§ Directions for this task
Begin with the line that holds "<p>Nat&uuml;rlich bin ich". Write out every line from there to the end of the listing below, word for word.

§ Exercise data
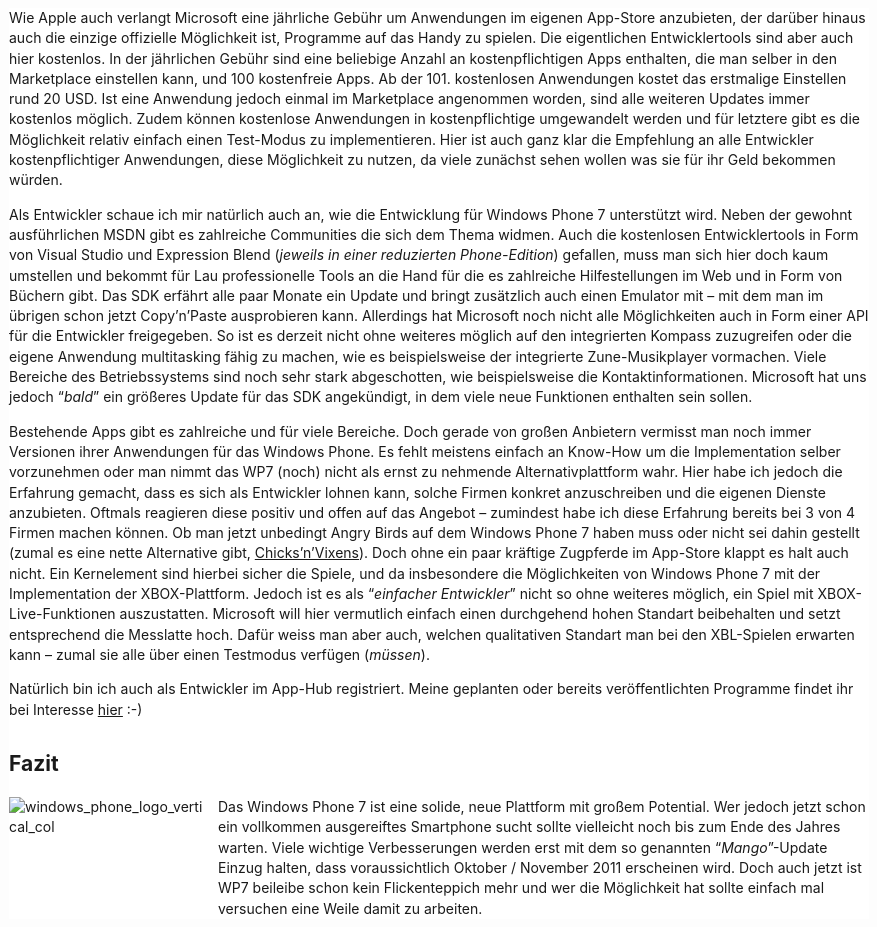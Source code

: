 <p>Wie Apple auch verlangt Microsoft eine j&auml;hrliche Geb&uuml;hr um Anwendungen im eigenen App-Store anzubieten, der dar&uuml;ber hinaus auch die einzige offizielle M&ouml;glichkeit ist, Programme auf das Handy zu spielen. Die eigentlichen Entwicklertools sind aber auch hier kostenlos. In der j&auml;hrlichen Geb&uuml;hr sind eine beliebige Anzahl an kostenpflichtigen Apps enthalten, die man selber in den Marketplace einstellen kann, und 100 kostenfreie Apps. Ab der 101. kostenlosen Anwendungen kostet das erstmalige Einstellen rund 20 USD. Ist eine Anwendung jedoch einmal im Marketplace angenommen worden, sind alle weiteren Updates immer kostenlos m&ouml;glich. Zudem k&ouml;nnen kostenlose Anwendungen in kostenpflichtige umgewandelt werden und f&uuml;r letztere gibt es die M&ouml;glichkeit relativ einfach einen Test-Modus zu implementieren. Hier ist auch ganz klar die Empfehlung an alle Entwickler kostenpflichtiger Anwendungen, diese M&ouml;glichkeit zu nutzen, da viele zun&auml;chst sehen wollen was sie f&uuml;r ihr Geld bekommen w&uuml;rden.</p>
<p>Als Entwickler schaue ich mir nat&uuml;rlich auch an, wie die Entwicklung f&uuml;r Windows Phone 7 unterst&uuml;tzt wird. Neben der gewohnt ausf&uuml;hrlichen MSDN gibt es zahlreiche Communities die sich dem Thema widmen. Auch die kostenlosen Entwicklertools in Form von Visual Studio und Expression Blend (<em>jeweils in einer reduzierten Phone-Edition</em>) gefallen, muss man sich hier doch kaum umstellen und bekommt f&uuml;r Lau professionelle Tools an die Hand f&uuml;r die es zahlreiche Hilfestellungen im Web und in Form von B&uuml;chern gibt. Das SDK erf&auml;hrt alle paar Monate ein Update und bringt zus&auml;tzlich auch einen Emulator mit &ndash; mit dem man im &uuml;brigen schon jetzt Copy&rsquo;n&rsquo;Paste ausprobieren kann. Allerdings hat Microsoft noch nicht alle M&ouml;glichkeiten auch in Form einer API f&uuml;r die Entwickler freigegeben. So ist es derzeit nicht ohne weiteres m&ouml;glich auf den integrierten Kompass zuzugreifen oder die eigene Anwendung multitasking f&auml;hig zu machen, wie es beispielsweise der integrierte Zune-Musikplayer vormachen. Viele Bereiche des Betriebssystems sind noch sehr stark abgeschotten, wie beispielsweise die Kontaktinformationen. Microsoft hat uns jedoch &ldquo;<em>bald</em>&rdquo; ein gr&ouml;&szlig;eres Update f&uuml;r das SDK angek&uuml;ndigt, in dem viele neue Funktionen enthalten sein sollen.</p>
<p>Bestehende Apps gibt es zahlreiche und f&uuml;r viele Bereiche. Doch gerade von gro&szlig;en Anbietern vermisst man noch immer Versionen ihrer Anwendungen f&uuml;r das Windows Phone. Es fehlt meistens einfach an Know-How um die Implementation selber vorzunehmen oder man nimmt das WP7 (noch) nicht als ernst zu nehmende Alternativplattform wahr. Hier habe ich jedoch die Erfahrung gemacht, dass es sich als Entwickler lohnen kann, solche Firmen konkret anzuschreiben und die eigenen Dienste anzubieten. Oftmals reagieren diese positiv und offen auf das Angebot &ndash; zumindest habe ich diese Erfahrung bereits bei 3 von 4 Firmen machen k&ouml;nnen. Ob man jetzt unbedingt Angry Birds auf dem Windows Phone 7 haben muss oder nicht sei dahin gestellt (zumal es eine nette Alternative gibt, <a href="http://redirect.zune.net/redirect/preferences/askclient?ReturnUrl=http%3a%2f%2fsocial.zune.net%2fredirect%3ftype%3dphoneApp%26id%3d8394d308-f326-e011-854c-00237de2db9e%26source%3dAppsFuze">Chicks&rsquo;n&rsquo;Vixens</a>). Doch ohne ein paar kr&auml;ftige Zugpferde im App-Store klappt es halt auch nicht. Ein Kernelement sind hierbei sicher die Spiele, und da insbesondere die M&ouml;glichkeiten von Windows Phone 7 mit der Implementation der XBOX-Plattform. Jedoch ist es als &ldquo;<em>einfacher Entwickler</em>&rdquo; nicht so ohne weiteres m&ouml;glich, ein Spiel mit XBOX-Live-Funktionen auszustatten. Microsoft will hier vermutlich einfach einen durchgehend hohen Standart beibehalten und setzt entsprechend die Messlatte hoch. Daf&uuml;r weiss man aber auch, welchen qualitativen Standart man bei den XBL-Spielen erwarten kann &ndash; zumal sie alle &uuml;ber einen Testmodus verf&uuml;gen (<em>m&uuml;ssen</em>).</p>
<p>Nat&uuml;rlich bin ich auch als Entwickler im App-Hub registriert. Meine geplanten oder bereits ver&ouml;ffentlichten Programme findet ihr bei Interesse <a href="http://old.gordon-breuer.de/page/Windows-Phone-7-Apps.aspx">hier</a> :-)</p>
<h2>Fazit</h2>
<p><img style="background-image: none; margin: 0px 10px 0px 0px; padding-left: 0px; padding-right: 0px; display: inline; float: left; padding-top: 0px; border-width: 0px;" title="windows_phone_logo_vertical_col" src="http://anheledirwp.blob.core.windows.net/wordpress/2011/03/windows_phone_logo_vertical_col.jpg" border="0" alt="windows_phone_logo_vertical_col" width="199" height="169" align="left" />Das Windows Phone 7 ist eine solide, neue Plattform mit gro&szlig;em Potential. Wer jedoch jetzt schon ein vollkommen ausgereiftes Smartphone sucht sollte vielleicht noch bis zum Ende des Jahres warten. Viele wichtige Verbesserungen werden erst mit dem so genannten &ldquo;<em>Mango</em>&rdquo;-Update Einzug halten, dass voraussichtlich Oktober / November 2011 erscheinen wird. Doch auch jetzt ist WP7 beileibe schon kein Flickenteppich mehr und wer die M&ouml;glichkeit hat sollte einfach mal versuchen eine Weile damit zu arbeiten.</p>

§ Task answer
<p>Nat&uuml;rlich bin ich auch als Entwickler im App-Hub registriert. Meine geplanten oder bereits ver&ouml;ffentlichten Programme findet ihr bei Interesse <a href="http://old.gordon-breuer.de/page/Windows-Phone-7-Apps.aspx">hier</a> :-)</p>
<h2>Fazit</h2>
<p><img style="background-image: none; margin: 0px 10px 0px 0px; padding-left: 0px; padding-right: 0px; display: inline; float: left; padding-top: 0px; border-width: 0px;" title="windows_phone_logo_vertical_col" src="http://anheledirwp.blob.core.windows.net/wordpress/2011/03/windows_phone_logo_vertical_col.jpg" border="0" alt="windows_phone_logo_vertical_col" width="199" height="169" align="left" />Das Windows Phone 7 ist eine solide, neue Plattform mit gro&szlig;em Potential. Wer jedoch jetzt schon ein vollkommen ausgereiftes Smartphone sucht sollte vielleicht noch bis zum Ende des Jahres warten. Viele wichtige Verbesserungen werden erst mit dem so genannten &ldquo;<em>Mango</em>&rdquo;-Update Einzug halten, dass voraussichtlich Oktober / November 2011 erscheinen wird. Doch auch jetzt ist WP7 beileibe schon kein Flickenteppich mehr und wer die M&ouml;glichkeit hat sollte einfach mal versuchen eine Weile damit zu arbeiten.</p>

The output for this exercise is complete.